Työ/Work

Kväänibiennaali 2025

Tromsø
15.03.25 — 03.08.25
About the exhibition
The third edition of the Kven Biennial shines a spotlight on Kven contemporary art, and challenges the public to consider what Kven art can be. The biennial is the first exhibition at Nordnorsk Kunstmuseum to feature exclusively artists with a Kven background.

A new spring 

Rina Charlott Lindgren, "Bits II", (2020). Photo: Simen Ulstein

In the past several years, the performative and creative aspects of Kven culture have come into greater focus, with both musical and theatrical activities creating new venues for the expression of Kven identity. More people are becoming aware of their own Kven background, among them professional contemporary artists. In line with the “Kven Spring” of the recent years, with a blossoming of new artistic and cultural expressions, the Kven Biennial has since 2021 been an area for research, dialogue and the display of Kven contemporary art. In a broader landscape with few boundaries or even expectations of what Kven art should be, we stand at an exciting point in an emergent Kven art movement.   

 

Work as shades

Ingebjørg Vatne, "Tunkkiilta / Fra Slagghaugene", (2020). Photo: Hanne Thomassen

A wasp’s nest with spells to avoid being stung. Glass jars with minerals on a kitchen shelf, and a chest. Tar that has first been burned under the peat in a tar pit, before being slowly dripped on the floor of the exhibition space. Fragments of stories reassembled.   

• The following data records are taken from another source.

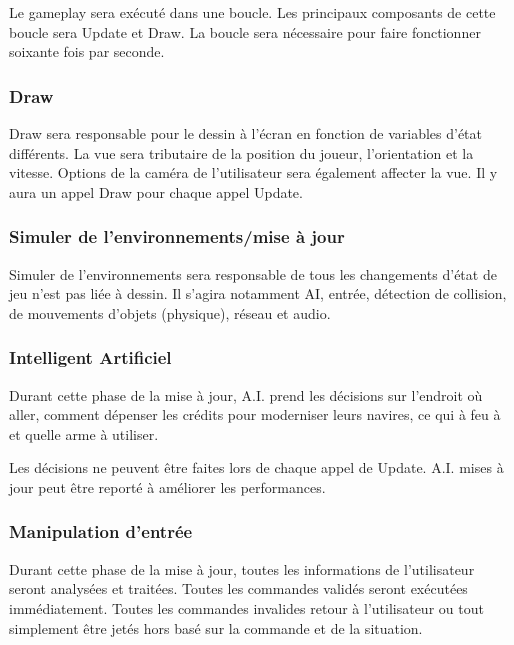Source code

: Le gameplay sera exécuté dans une boucle. Les principaux composants de cette boucle sera Update et Draw. La boucle sera nécessaire pour faire fonctionner soixante fois par seconde.

\subsubsection{Draw} %
\label{ssub:draw}
Draw sera responsable pour le dessin à l'écran en fonction de variables d'état différents. La vue sera tributaire de la position du joueur, l'orientation et la vitesse. Options de la caméra de l'utilisateur sera également affecter la vue. Il y aura un appel Draw pour chaque appel Update.

\subsubsection{Simuler de l'environnements/mise à jour} %
\label{ssub:subsubsection_name}

Simuler de l'environnements sera responsable de tous les changements d'état de jeu n'est pas liée à dessin. Il s'agira notamment AI, entrée, détection de collision, de mouvements d'objets (physique), réseau et audio.



\subsubsection{Intelligent Artificiel } %
\label{ssub:a_i_décisions_}
Durant cette phase de la mise à jour, A.I. prend les décisions sur l'endroit où aller, comment dépenser les crédits pour moderniser leurs navires, ce qui à feu à et quelle arme à utiliser. 

Les décisions ne peuvent être faites lors de chaque appel de Update. A.I. mises à jour peut être reporté à améliorer les performances.


\subsubsection{Manipulation d'entrée} %
\label{ssub:manipulation_d_entrée}

Durant cette phase de la mise à jour, toutes les informations de l'utilisateur seront analysées et traitées. Toutes les commandes validés seront exécutées immédiatement. Toutes les commandes invalides retour à l'utilisateur ou tout simplement être jetés hors basé sur la commande et de la situation.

Kven Biennial 2025 shows works by Eili Bråstad, Markus Lantto, Ingebjørg Vatne, Rina Charlott Lindgren and Inger Emilie Solheim, and has work as its curatorial framework. Whereas the previous biennials took as their themes materiality and identity markers (2021) and spring water as an alternative metaphor for identity and history (2023, work is the antithesis of the spring which brings water to the surface of its own accord. Work, in its most basic definition, is a goal-oriented activity requiring patience and willpower. But the Kven word työ, which means work, contains within it the word , which means night. While previous biennials have focused on the ease of existence – in an inquisitive openness around what Kven identity and art are – this edition goes deeper into the intricacies of the mind and what it can mean to construct an identity.  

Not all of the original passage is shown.